Malibu History Page: November

Workers employed by Los Angeles County finally succeed in covering the Pink Lady once and for all with brown paint. 

Malibu’s mythical Pink Lady appeared and disappeared 50 years ago

On Oct. 28, 1966, traffic approaching the tunnel four miles north of Malibu on Malibu Canyon Road ground to a screeching halt. Overnight, a 60-foot-tall painting of a pink, naked woman had appeared on the rocks above the tunnel. No one knew where it came from. According to the LA Times, “The painting made more headlines in Los Angeles than President Johnson and the Beatles.”

Many long-time Malibu residents remember it vividly. 

“I remember it well,” Planning Commissioner John Mazza wrote. “The residents of Malibu at that time were ranchers, surfers or hippies; and they thought, for the most part, that it was cool. It was the government types who went crazy when it made it to the LA Times and people came to see it.”

Who was the mystery artist? Turns out it was Lynne Westmore Seemayer, a 31-year-old mother of two and a paralegal living in Northridge. According to news accounts of the time, she scaled the cliff after dark and painted the Pink Lady in just one night; she assumed her work would be anonymous. 

She never imagined all hell would break loose over her creation. 

The Pink Lady hadn’t even been Seemayer’s first choice of subject matter — she initially hoped to draw a bird, but decided its wings would be obstructed by brush. If the less controversial bird had won out, the art might still be there. 

Her father was Ern Westmore, winner of an “extraordinary accomplishment” award for his makeup on the film “Cimarron” by the Academy in 1931, and a member of the famous Westmore family Hollywood hair and makeup dynasty. 

Seemayer often drove by the tunnel on the way to visit her mother in Malibu. “There was graffiti on the rocks all the time,” Westmore told the LA Times. She thought, “If someone was going to that trouble, why not do something creative?”

The idea for the Pink Lady took months to execute. Starting in January 1966, Seemayer spent several nights per month erasing graffiti from the rock face, with only the full moon for light. She used a series of nylon ropes to hang onto the cliff — long before rock climbing became common. By August, she was able to sketch the outline of the Pink Lady.

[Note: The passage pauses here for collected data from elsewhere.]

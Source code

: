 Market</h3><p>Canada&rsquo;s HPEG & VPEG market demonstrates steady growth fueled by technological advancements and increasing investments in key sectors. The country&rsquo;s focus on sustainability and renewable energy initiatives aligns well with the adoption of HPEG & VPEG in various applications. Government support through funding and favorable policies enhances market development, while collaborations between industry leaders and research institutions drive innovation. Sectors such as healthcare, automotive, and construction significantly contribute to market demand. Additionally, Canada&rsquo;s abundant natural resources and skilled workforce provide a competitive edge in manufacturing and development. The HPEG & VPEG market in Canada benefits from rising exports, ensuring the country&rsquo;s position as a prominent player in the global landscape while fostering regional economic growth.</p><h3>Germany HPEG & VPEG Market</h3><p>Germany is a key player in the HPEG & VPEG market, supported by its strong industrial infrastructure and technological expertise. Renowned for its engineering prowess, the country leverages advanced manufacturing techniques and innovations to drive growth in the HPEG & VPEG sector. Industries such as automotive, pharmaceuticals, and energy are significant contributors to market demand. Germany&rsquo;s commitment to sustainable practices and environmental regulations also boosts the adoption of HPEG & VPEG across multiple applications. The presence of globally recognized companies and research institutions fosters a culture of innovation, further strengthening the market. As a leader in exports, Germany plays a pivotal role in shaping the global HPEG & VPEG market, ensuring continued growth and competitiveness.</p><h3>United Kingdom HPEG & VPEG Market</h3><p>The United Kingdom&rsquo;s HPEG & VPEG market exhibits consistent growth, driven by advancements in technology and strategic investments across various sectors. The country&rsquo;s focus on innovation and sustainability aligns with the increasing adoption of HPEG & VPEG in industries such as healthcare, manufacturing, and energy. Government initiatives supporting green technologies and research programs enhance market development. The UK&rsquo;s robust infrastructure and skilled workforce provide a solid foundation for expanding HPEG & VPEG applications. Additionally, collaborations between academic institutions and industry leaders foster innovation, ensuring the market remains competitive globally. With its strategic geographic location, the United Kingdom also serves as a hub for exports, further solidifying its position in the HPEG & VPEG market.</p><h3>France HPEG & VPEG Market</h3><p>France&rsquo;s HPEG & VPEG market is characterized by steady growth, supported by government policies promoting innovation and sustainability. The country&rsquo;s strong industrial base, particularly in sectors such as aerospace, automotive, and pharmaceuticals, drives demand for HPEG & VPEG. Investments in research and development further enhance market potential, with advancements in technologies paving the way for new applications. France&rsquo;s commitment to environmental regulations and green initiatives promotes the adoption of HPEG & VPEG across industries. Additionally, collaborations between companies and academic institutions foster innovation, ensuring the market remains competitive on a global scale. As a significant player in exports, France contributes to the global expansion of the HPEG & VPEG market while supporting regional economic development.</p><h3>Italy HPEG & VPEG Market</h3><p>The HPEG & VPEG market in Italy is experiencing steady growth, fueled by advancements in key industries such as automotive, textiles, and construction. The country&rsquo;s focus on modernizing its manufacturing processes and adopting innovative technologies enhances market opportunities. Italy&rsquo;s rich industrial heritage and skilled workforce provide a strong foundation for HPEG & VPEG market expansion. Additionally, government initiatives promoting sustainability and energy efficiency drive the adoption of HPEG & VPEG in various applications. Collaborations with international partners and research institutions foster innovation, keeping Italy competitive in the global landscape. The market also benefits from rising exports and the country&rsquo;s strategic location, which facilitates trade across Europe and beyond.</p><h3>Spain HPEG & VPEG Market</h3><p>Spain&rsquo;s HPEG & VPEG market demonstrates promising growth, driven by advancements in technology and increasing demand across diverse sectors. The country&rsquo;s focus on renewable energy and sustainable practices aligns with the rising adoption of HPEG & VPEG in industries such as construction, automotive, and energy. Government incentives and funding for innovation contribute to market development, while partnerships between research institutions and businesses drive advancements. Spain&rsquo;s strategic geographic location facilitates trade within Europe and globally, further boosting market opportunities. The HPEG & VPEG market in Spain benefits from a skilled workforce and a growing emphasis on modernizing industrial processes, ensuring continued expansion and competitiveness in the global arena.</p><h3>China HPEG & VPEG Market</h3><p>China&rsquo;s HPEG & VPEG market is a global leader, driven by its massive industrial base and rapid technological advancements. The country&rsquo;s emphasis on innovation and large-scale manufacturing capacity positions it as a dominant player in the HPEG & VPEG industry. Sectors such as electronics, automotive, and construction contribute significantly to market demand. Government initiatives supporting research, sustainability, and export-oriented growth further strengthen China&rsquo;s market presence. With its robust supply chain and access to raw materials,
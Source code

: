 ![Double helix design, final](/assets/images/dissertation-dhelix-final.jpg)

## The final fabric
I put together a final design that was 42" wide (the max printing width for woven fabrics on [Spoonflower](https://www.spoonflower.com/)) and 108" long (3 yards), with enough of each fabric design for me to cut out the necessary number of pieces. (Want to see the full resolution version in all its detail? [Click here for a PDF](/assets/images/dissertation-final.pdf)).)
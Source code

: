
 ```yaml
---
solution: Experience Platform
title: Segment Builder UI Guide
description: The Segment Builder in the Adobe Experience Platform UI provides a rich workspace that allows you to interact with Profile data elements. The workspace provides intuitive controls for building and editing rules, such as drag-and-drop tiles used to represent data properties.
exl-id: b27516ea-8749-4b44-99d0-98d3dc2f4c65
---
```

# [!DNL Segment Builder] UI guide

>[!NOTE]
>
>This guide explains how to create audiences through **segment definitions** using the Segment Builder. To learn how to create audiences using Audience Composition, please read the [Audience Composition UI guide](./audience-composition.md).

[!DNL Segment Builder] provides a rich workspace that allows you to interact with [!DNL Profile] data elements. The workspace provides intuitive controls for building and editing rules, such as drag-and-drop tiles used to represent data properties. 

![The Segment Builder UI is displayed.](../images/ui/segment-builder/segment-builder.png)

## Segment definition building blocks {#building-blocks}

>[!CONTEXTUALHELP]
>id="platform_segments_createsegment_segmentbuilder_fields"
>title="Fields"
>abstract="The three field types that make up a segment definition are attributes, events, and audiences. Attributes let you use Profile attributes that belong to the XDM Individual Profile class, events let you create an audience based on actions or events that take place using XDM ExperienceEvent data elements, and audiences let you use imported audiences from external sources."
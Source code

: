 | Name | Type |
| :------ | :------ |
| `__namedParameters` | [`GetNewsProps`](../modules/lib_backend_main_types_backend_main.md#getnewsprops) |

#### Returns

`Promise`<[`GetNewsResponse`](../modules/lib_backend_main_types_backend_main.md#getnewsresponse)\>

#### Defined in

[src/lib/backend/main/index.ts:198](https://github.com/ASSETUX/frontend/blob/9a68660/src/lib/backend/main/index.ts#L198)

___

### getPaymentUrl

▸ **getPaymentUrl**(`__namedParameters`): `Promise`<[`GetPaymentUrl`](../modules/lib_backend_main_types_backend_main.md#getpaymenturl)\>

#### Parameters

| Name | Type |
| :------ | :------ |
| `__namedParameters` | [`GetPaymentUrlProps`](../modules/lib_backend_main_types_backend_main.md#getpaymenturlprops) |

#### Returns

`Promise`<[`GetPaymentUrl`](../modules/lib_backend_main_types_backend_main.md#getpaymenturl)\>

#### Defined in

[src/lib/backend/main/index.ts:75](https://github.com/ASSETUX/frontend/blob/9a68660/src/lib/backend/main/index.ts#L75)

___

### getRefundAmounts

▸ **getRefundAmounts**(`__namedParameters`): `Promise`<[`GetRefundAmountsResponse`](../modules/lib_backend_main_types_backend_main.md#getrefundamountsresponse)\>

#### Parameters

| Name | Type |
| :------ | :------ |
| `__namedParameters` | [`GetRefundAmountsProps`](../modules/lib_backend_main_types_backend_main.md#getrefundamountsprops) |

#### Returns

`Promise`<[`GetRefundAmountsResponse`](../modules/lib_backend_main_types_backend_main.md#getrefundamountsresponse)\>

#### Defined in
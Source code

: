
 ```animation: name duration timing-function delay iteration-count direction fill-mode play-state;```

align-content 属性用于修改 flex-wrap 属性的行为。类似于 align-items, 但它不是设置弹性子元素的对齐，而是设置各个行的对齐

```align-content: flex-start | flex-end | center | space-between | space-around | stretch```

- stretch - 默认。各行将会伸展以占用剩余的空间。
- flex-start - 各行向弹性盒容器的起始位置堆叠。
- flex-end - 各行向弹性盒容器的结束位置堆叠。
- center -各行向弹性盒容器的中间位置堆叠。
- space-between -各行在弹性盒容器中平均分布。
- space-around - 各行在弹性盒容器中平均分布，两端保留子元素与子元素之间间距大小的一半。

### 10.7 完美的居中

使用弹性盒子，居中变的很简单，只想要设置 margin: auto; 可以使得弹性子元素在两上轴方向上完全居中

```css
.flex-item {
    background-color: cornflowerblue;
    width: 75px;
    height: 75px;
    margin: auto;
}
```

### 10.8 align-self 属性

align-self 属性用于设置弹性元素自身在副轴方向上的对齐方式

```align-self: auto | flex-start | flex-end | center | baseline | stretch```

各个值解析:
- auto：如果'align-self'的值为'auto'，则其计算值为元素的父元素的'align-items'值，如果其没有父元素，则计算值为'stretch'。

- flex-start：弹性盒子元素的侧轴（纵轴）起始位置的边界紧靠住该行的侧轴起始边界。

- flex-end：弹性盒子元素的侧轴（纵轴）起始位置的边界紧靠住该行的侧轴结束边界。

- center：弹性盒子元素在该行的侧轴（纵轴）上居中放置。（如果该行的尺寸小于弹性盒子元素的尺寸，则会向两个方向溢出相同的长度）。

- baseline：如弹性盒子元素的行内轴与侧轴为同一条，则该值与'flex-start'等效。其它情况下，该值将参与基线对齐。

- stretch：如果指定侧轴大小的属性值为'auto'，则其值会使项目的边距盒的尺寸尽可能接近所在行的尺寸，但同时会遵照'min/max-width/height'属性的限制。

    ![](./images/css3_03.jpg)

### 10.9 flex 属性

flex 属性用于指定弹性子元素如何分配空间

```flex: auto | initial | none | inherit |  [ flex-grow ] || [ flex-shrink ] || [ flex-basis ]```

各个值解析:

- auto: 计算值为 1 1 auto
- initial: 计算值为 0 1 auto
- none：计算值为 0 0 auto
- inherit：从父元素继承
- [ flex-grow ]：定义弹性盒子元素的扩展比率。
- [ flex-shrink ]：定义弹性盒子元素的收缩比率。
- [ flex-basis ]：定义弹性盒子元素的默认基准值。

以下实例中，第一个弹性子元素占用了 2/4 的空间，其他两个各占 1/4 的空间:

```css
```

Finally, on Friday, Oct. 28, starting at 8 p.m. during a full moon and working until dawn, Westmore finished the 60-foot-tall naked woman running with flowers in her hand. 

Word of the painting spread — stories about it were all over local newspapers and TV newscasts. County officials complained it was a traffic hazard distracting drivers, and said it had to go. 

Watching the county trying to get rid of the painting became a spectacle, with cars parked half a mile away on both sides of the tunnel.

At first, the county tried high-powered fire hoses, which only made the Pink Lady brighter. Paint remover and paint thinner didn’t work, either. Seemayer had used house paint, which is apparently very difficult to remove from a rock surface. 

Each time the county failed, the crowd applauded. Some signed petitions protesting the action.

“It was very exciting,” John Van Hamersveld, a former Malibu artist who was honored during last spring’s surfboard exhibit at City Hall, recalled. “Everybody wanted to know how she did it.”

Most of the public had assumed the artist was a man until Seemayer came forward midweek. Arriving on the scene, she was horrified and appealed to county officials to stop the proceedings. It made no difference — on Nov. 3, workers covered up the Pink Lady forever with 14 gallons of brown paint.  

Seemayer received hate mail from people offended by the nude painting. She changed her telephone number, but calls kept coming.  

She sued the county for $1 million over loss of the work and invasion of privacy. The county countersued for $26,000 to cover the cost of erasing the Pink Lady and the “public nuisance” it created. The court threw out both cases after determining the Pink Lady had been painted on private property.

Malibu Cultural Arts Commissioner Eric Myer saw the Pink Lady when he was about 10 years old. 

“It made an impression on me about the impact that art can have,” he recalled. “But there’s a long history of guerrilla street art and [the Pink Lady] was an act of defiance against the vandalism of the rock walls.” 

Seemeyer is now 81 years old. The Malibu Times was able to track down her son, Stephen Seemayer — himself an artist — who wrote, “My mother is still alive but, due to health issues, she is not available for interviews and such.”